Report the number of lines holding "security" in the material below, and nothing more.
-=-=-=-=-
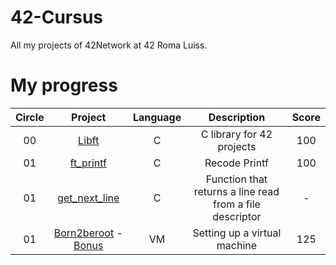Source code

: # 42-Cursus
All my projects of 42Network at 42 Roma Luiss. 

# My progress
|Circle | Project | Language | Description | Score | 
|:-----:|:-------:|:--------:|:-----------:|:-----:|
|00| [Libft](https://github.com/KingFazzel/Libft) | C | C library for 42 projects | 100|
|01| [ft_printf](https://github.com/KingFazzel/ft_printf) | C | Recode Printf | 100 |
|01| [get_next_line](https://github.com/KingFazzel/Get_next_line) | C | Function that returns a line read from a file descriptor | - | 
|01| [Born2beroot](https://github.com/gemartin99/Born2beroot-Tutorial/blob/main/README_EN.md) - [Bonus](https://github.com/mcombeau/Born2beroot/blob/main/guide/bonus_debian.md)| VM | Setting up a virtual machine | 125 |
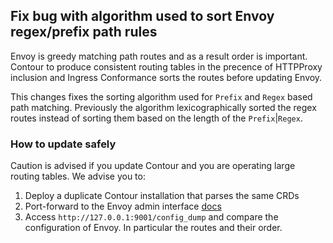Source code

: ## Fix bug with algorithm used to sort Envoy regex/prefix path rules

Envoy is greedy matching path routes and as a result order is important. Contour to produce consistent routing tables in the precence of HTTPProxy inclusion and Ingress Conformance sorts the routes before updating Envoy.

This changes fixes the sorting algorithm used for `Prefix` and `Regex` based path matching. Previously the algorithm lexicographically sorted the regex routes instead of sorting them based on the length of the `Prefix`|`Regex`.

### How to update safely

Caution is advised if you update Contour and you are operating large routing tables. We advise you to:

1. Deploy a duplicate Contour installation that parses the same CRDs
2. Port-forward to the Envoy admin interface [docs](https://projectcontour.io/docs/v1.3.0/troubleshooting/)
3. Access `http://127.0.0.1:9001/config_dump` and compare the configuration of Envoy. In particular the routes and their order.

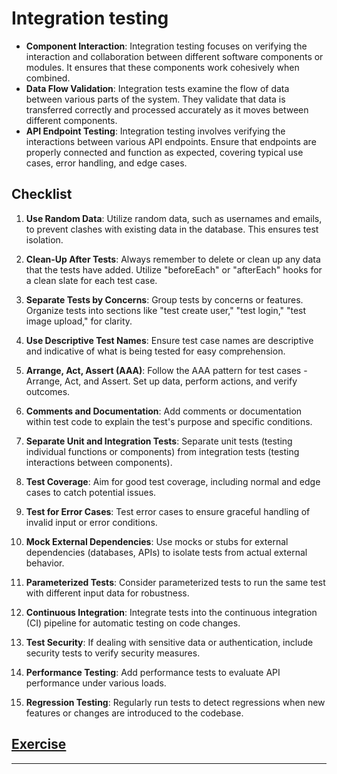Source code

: # Integration testing

- **Component Interaction**: Integration testing focuses on verifying the interaction and collaboration between different software components or modules. It ensures that these components work cohesively when combined.
- **Data Flow Validation**: Integration tests examine the flow of data between various parts of the system. They validate that data is transferred correctly and processed accurately as it moves between different components.
- **API Endpoint Testing**: Integration testing involves verifying the interactions between various API endpoints. Ensure that endpoints are properly connected and function as expected, covering typical use cases, error handling, and edge cases.

## Checklist
1. **Use Random Data**: Utilize random data, such as usernames and emails, to prevent clashes with existing data in the database. This ensures test isolation.

2. **Clean-Up After Tests**: Always remember to delete or clean up any data that the tests have added. Utilize "beforeEach" or "afterEach" hooks for a clean slate for each test case.

3. **Separate Tests by Concerns**: Group tests by concerns or features. Organize tests into sections like "test create user," "test login," "test image upload," for clarity.

4. **Use Descriptive Test Names**: Ensure test case names are descriptive and indicative of what is being tested for easy comprehension.

5. **Arrange, Act, Assert (AAA)**: Follow the AAA pattern for test cases - Arrange, Act, and Assert. Set up data, perform actions, and verify outcomes.

6. **Comments and Documentation**: Add comments or documentation within test code to explain the test's purpose and specific conditions.

7. **Separate Unit and Integration Tests**: Separate unit tests (testing individual functions or components) from integration tests (testing interactions between components).

8. **Test Coverage**: Aim for good test coverage, including normal and edge cases to catch potential issues.

9. **Test for Error Cases**: Test error cases to ensure graceful handling of invalid input or error conditions.

10. **Mock External Dependencies**: Use mocks or stubs for external dependencies (databases, APIs) to isolate tests from actual external behavior.

11. **Parameterized Tests**: Consider parameterized tests to run the same test with different input data for robustness.

12. **Continuous Integration**: Integrate tests into the continuous integration (CI) pipeline for automatic testing on code changes.

13. **Test Security**: If dealing with sensitive data or authentication, include security tests to verify security measures.

14. **Performance Testing**: Add performance tests to evaluate API performance under various loads.

15. **Regression Testing**: Regularly run tests to detect regressions when new features or changes are introduced to the codebase.

## [Exercise](https://github.com/ilkkamtk/integration-testing-exercise-js?tab=readme-ov-file#rest-api-integration-testing-and-end-to-end-testing)

---






 






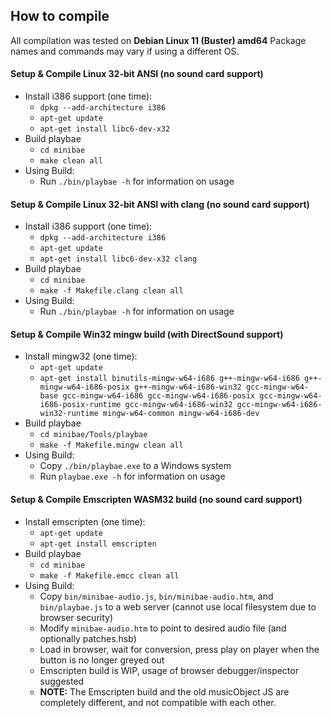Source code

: ## How to compile
All compilation was tested on **Debian Linux 11 (Buster) amd64**
Package names and commands may vary if using a different OS.

#### Setup & Compile Linux 32-bit ANSI (no sound card support)
- Install i386 support (one time):
    - `dpkg --add-architecture i386`
    - `apt-get update`
    - `apt-get install libc6-dev-x32`
- Build playbae
    - `cd minibae`
    - `make clean all`
- Using Build:
    - Run `./bin/playbae -h` for information on usage

#### Setup & Compile Linux 32-bit ANSI with clang (no sound card support)
- Install i386 support (one time):
    - `dpkg --add-architecture i386`
    - `apt-get update`
    - `apt-get install libc6-dev-x32 clang`
- Build playbae
    - `cd minibae`
    - `make -f Makefile.clang clean all`
- Using Build:
    - Run `./bin/playbae -h` for information on usage

#### Setup & Compile Win32 mingw build (with DirectSound support)
- Install mingw32 (one time):
    - `apt-get update`
    - `apt-get install binutils-mingw-w64-i686 g++-mingw-w64-i686 g++-mingw-w64-i686-posix g++-mingw-w64-i686-win32 gcc-mingw-w64-base gcc-mingw-w64-i686 gcc-mingw-w64-i686-posix gcc-mingw-w64-i686-posix-runtime gcc-mingw-w64-i686-win32 gcc-mingw-w64-i686-win32-runtime mingw-w64-common mingw-w64-i686-dev`
- Build playbae
    - `cd minibae/Tools/playbae`
    - `make -f Makefile.mingw clean all`
- Using Build:
    - Copy `./bin/playbae.exe` to a Windows system
    - Run `playbae.exe -h` for information on usage

#### Setup & Compile Emscripten WASM32 build (no sound card support)
- Install emscripten (one time):
    - `apt-get update`
    - `apt-get install emscripten`
- Build playbae
    - `cd minibae`
    - `make -f Makefile.emcc clean all`
- Using Build:
    - Copy `bin/minibae-audio.js`, `bin/minibae-audio.htm`, and `bin/playbae.js` to a web server (cannot use local filesystem due to browser security)
    - Modify `minibae-audio.htm` to point to desired audio file (and optionally patches.hsb)
    - Load in browser, wait for conversion, press play on player when the button is no longer greyed out
    - Emscripten build is WIP, usage of browser debugger/inspector suggested
    - **NOTE:** The Emscripten build and the old musicObject JS are completely different, and not compatible with each other.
-=-=-=-=-
• _Final answer_
2